(Source texts of formatted documents)
★ ★ ★
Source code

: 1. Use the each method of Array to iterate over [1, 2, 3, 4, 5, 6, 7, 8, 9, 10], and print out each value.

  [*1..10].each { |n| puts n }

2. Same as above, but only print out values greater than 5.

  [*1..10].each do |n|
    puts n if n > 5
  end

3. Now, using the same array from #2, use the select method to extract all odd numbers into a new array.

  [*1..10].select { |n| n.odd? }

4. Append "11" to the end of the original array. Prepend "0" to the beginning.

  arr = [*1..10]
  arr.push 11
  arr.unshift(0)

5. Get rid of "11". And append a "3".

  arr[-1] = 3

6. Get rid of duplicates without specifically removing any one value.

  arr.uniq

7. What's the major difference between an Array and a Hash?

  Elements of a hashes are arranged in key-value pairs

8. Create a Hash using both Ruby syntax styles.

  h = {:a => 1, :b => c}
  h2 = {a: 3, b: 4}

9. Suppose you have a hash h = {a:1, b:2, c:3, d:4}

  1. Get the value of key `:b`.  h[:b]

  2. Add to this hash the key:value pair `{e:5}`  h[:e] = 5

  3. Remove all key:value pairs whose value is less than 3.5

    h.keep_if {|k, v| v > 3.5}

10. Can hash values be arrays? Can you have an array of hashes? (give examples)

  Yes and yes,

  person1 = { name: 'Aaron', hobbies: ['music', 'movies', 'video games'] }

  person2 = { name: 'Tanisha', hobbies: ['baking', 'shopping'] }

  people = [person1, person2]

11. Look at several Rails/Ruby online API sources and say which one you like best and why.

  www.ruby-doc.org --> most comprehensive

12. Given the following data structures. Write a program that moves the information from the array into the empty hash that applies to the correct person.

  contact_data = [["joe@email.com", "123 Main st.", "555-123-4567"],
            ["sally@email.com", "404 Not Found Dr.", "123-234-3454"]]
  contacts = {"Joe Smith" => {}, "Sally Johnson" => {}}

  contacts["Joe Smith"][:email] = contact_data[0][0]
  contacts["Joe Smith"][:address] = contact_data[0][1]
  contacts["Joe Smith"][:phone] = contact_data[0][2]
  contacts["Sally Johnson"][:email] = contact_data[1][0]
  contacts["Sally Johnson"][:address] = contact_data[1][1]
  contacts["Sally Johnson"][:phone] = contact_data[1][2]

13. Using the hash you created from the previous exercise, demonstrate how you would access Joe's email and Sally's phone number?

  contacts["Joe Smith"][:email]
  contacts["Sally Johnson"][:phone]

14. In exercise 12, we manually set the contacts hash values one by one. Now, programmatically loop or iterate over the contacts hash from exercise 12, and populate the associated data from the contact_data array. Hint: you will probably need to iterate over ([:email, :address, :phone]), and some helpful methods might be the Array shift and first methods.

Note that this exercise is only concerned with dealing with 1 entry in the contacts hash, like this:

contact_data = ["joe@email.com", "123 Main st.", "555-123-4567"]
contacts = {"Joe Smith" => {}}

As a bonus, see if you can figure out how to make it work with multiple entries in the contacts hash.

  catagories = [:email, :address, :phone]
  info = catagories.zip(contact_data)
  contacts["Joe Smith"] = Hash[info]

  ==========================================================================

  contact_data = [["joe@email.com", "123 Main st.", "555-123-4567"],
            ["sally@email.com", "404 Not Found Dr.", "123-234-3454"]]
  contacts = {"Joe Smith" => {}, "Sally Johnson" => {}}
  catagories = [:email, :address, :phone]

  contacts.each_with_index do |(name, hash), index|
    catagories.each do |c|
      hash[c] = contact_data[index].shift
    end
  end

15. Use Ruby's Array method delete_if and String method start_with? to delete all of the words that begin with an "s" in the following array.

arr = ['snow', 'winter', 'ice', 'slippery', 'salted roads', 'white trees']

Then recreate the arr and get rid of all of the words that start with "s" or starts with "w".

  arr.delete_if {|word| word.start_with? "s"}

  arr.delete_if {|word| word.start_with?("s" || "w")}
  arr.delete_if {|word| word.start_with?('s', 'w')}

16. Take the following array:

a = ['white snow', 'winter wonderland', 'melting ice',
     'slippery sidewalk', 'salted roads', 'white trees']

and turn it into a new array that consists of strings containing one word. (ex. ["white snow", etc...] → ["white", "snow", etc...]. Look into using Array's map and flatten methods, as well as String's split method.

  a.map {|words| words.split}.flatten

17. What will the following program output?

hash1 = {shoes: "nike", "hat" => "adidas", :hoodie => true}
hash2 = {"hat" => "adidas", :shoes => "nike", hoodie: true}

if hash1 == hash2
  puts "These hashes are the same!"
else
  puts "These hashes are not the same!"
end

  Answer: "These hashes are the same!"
★ ★ ★
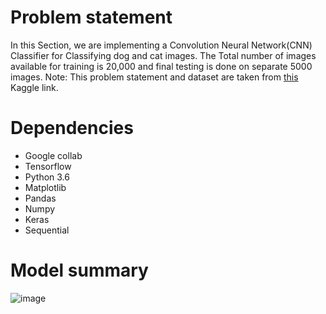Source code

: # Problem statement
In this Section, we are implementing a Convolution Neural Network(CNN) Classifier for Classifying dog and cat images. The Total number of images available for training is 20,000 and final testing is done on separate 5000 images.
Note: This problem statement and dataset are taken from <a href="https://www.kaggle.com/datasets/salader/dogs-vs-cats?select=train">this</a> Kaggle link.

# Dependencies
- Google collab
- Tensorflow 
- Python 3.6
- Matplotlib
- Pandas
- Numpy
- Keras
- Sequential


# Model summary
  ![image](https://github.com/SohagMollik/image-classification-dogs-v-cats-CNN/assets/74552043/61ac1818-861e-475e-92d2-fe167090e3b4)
★ ★ ★
> [Directions] Only a number is asked for here: the count of lines in the records that hold "hobbies".

> [Result for this exercise] 2